Problem description: Could you find each line of the data below that contains the word "href" and copy those lines?

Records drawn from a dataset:
------------

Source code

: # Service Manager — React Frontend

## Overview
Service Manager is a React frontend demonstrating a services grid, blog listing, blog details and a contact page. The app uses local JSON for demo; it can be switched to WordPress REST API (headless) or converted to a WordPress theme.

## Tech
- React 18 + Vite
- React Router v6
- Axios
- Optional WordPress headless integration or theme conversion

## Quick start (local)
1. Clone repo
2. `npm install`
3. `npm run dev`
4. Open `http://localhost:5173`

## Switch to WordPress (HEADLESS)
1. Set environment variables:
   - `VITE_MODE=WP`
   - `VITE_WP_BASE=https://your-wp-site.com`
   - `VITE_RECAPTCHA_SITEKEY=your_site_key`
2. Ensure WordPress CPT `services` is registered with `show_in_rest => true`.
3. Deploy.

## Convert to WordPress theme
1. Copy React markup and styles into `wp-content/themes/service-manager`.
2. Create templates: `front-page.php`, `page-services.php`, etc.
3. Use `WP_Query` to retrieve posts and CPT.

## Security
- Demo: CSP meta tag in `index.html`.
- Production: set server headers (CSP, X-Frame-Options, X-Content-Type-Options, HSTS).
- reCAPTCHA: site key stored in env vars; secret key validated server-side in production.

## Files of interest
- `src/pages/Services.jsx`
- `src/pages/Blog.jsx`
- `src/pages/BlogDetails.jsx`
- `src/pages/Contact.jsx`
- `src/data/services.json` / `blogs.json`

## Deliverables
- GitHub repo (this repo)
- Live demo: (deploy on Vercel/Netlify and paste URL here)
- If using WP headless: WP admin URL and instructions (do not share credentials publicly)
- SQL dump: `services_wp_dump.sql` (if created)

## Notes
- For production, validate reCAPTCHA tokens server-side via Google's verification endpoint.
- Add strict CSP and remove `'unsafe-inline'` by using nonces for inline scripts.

------------

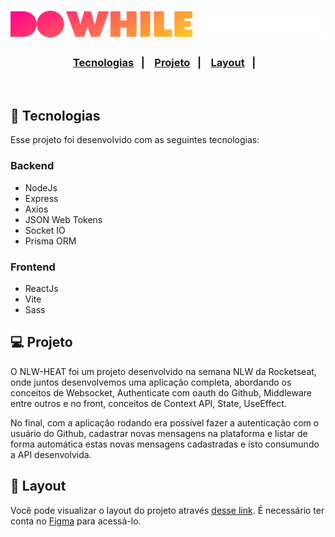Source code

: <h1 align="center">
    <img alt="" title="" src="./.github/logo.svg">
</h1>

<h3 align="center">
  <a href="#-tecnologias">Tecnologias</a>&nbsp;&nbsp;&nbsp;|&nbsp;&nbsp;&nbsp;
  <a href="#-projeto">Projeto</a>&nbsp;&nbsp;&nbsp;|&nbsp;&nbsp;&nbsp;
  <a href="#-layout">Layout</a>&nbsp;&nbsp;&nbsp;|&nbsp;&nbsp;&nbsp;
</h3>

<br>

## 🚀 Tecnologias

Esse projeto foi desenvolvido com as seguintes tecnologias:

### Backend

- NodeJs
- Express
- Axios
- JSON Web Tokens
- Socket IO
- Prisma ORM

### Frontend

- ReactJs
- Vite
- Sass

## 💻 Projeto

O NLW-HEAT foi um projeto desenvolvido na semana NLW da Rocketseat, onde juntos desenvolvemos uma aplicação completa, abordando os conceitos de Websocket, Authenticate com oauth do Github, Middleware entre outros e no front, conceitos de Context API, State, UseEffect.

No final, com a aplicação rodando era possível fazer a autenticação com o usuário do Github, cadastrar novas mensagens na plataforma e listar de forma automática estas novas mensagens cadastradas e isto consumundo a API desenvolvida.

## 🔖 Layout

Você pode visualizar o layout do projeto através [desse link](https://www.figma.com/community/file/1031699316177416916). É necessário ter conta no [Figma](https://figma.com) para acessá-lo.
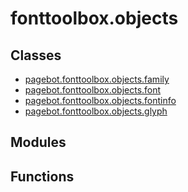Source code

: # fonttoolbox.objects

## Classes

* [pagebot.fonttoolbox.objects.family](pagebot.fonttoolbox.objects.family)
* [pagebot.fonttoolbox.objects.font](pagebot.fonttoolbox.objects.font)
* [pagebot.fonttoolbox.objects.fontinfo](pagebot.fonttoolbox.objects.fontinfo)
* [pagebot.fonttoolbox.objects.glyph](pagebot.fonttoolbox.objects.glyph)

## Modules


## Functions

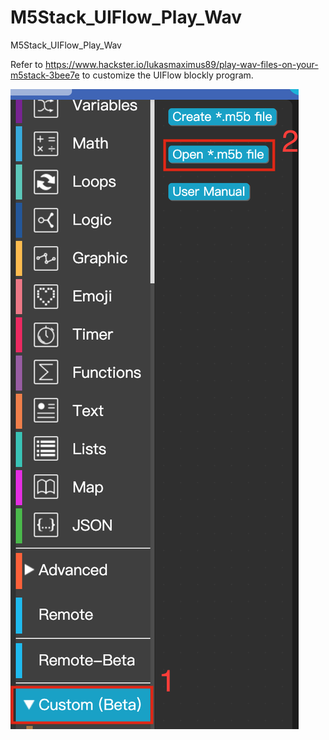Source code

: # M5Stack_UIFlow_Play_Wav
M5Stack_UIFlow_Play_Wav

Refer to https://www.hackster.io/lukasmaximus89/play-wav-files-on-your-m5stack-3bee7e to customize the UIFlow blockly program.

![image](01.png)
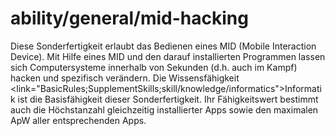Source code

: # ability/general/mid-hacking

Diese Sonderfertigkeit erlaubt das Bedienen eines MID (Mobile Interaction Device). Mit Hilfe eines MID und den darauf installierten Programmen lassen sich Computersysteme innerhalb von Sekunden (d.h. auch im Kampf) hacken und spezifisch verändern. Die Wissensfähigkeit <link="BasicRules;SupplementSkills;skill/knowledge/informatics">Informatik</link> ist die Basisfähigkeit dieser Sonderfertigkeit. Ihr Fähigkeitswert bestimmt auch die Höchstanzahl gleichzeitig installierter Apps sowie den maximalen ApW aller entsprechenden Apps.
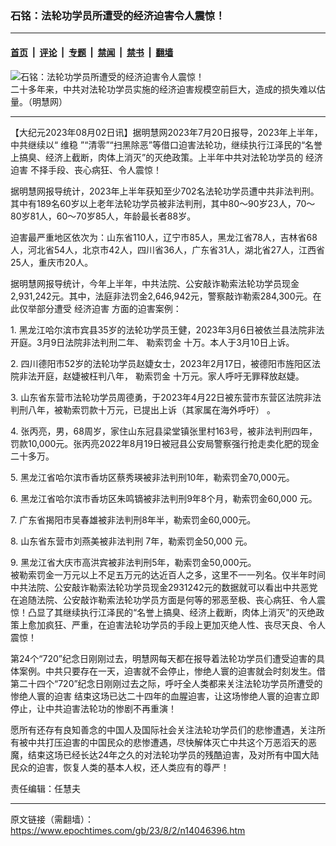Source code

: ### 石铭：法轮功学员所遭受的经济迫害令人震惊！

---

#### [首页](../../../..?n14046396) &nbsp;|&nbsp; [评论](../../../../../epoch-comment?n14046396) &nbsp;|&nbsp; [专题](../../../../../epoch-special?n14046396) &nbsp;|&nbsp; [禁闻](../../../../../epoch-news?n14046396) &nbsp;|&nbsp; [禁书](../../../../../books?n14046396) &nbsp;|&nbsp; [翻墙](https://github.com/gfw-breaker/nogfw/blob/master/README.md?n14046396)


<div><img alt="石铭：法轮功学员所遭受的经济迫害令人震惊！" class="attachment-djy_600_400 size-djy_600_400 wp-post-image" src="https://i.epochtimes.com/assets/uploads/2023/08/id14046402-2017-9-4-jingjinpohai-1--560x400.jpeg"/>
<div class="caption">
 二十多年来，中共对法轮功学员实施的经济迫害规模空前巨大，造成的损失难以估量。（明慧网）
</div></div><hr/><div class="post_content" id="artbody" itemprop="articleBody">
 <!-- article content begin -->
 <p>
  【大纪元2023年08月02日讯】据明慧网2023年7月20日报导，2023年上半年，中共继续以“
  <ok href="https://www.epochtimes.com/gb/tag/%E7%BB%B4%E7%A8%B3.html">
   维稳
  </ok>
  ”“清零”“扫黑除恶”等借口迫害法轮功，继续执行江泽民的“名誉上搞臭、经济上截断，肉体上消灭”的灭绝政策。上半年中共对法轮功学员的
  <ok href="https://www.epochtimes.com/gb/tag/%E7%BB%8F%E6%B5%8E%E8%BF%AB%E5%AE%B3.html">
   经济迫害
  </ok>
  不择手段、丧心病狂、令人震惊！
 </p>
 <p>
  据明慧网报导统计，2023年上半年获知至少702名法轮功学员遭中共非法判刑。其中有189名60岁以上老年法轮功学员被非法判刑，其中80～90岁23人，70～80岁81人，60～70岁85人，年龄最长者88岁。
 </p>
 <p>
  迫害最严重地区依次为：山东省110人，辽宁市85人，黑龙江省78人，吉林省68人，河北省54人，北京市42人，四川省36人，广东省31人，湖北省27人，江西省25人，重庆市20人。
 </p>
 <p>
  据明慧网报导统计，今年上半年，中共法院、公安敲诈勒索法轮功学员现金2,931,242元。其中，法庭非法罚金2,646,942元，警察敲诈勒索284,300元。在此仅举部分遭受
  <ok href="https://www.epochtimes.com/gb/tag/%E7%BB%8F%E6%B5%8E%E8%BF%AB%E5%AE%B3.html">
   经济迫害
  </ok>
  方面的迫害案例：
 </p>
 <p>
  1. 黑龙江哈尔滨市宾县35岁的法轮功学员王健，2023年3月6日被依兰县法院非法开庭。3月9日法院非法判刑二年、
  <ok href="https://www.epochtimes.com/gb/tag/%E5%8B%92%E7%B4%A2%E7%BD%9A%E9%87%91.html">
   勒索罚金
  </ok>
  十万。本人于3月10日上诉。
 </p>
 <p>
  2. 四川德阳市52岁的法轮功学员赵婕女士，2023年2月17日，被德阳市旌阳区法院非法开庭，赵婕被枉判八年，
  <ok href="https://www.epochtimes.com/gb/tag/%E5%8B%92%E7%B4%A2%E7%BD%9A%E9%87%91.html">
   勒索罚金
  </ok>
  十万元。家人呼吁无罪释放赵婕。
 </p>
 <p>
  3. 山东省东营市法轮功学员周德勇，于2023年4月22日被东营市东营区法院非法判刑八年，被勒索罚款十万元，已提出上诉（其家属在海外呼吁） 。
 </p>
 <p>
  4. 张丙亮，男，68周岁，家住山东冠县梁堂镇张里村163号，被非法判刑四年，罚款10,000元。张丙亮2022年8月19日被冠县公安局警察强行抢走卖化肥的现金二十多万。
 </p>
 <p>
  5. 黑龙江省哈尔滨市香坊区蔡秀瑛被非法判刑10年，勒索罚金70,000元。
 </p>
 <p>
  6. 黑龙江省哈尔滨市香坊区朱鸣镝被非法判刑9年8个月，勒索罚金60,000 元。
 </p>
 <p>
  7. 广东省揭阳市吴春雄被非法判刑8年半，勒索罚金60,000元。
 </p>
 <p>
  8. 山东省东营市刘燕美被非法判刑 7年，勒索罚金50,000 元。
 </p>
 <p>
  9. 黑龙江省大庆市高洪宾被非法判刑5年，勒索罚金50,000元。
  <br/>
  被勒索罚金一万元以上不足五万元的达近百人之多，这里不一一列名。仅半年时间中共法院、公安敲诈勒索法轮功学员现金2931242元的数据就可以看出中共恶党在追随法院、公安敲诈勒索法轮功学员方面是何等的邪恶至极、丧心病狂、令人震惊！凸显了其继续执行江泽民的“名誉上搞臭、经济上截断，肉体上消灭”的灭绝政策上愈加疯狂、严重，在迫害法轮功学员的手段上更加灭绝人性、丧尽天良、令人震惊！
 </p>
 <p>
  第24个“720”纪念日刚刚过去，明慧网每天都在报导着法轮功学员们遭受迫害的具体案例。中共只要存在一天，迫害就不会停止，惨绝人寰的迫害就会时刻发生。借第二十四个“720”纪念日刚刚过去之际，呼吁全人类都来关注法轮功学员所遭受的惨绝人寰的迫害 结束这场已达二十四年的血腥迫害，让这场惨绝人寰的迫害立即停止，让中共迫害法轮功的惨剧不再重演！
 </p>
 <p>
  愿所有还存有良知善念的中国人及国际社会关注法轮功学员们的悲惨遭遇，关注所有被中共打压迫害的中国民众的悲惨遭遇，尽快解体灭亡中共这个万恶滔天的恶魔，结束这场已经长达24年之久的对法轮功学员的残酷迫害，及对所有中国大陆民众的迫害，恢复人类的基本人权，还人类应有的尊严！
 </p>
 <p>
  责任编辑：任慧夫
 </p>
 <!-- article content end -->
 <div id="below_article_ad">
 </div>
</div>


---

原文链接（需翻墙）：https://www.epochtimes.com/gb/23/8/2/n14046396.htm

------------

Solution below:
  <a href="#-tecnologias">Tecnologias</a>&nbsp;&nbsp;&nbsp;|&nbsp;&nbsp;&nbsp;
  <a href="#-projeto">Projeto</a>&nbsp;&nbsp;&nbsp;|&nbsp;&nbsp;&nbsp;
  <a href="#-layout">Layout</a>&nbsp;&nbsp;&nbsp;|&nbsp;&nbsp;&nbsp;
  <ok href="https://www.epochtimes.com/gb/tag/%E7%BB%B4%E7%A8%B3.html">
  <ok href="https://www.epochtimes.com/gb/tag/%E7%BB%8F%E6%B5%8E%E8%BF%AB%E5%AE%B3.html">
  <ok href="https://www.epochtimes.com/gb/tag/%E7%BB%8F%E6%B5%8E%E8%BF%AB%E5%AE%B3.html">
  <ok href="https://www.epochtimes.com/gb/tag/%E5%8B%92%E7%B4%A2%E7%BD%9A%E9%87%91.html">
  <ok href="https://www.epochtimes.com/gb/tag/%E5%8B%92%E7%B4%A2%E7%BD%9A%E9%87%91.html">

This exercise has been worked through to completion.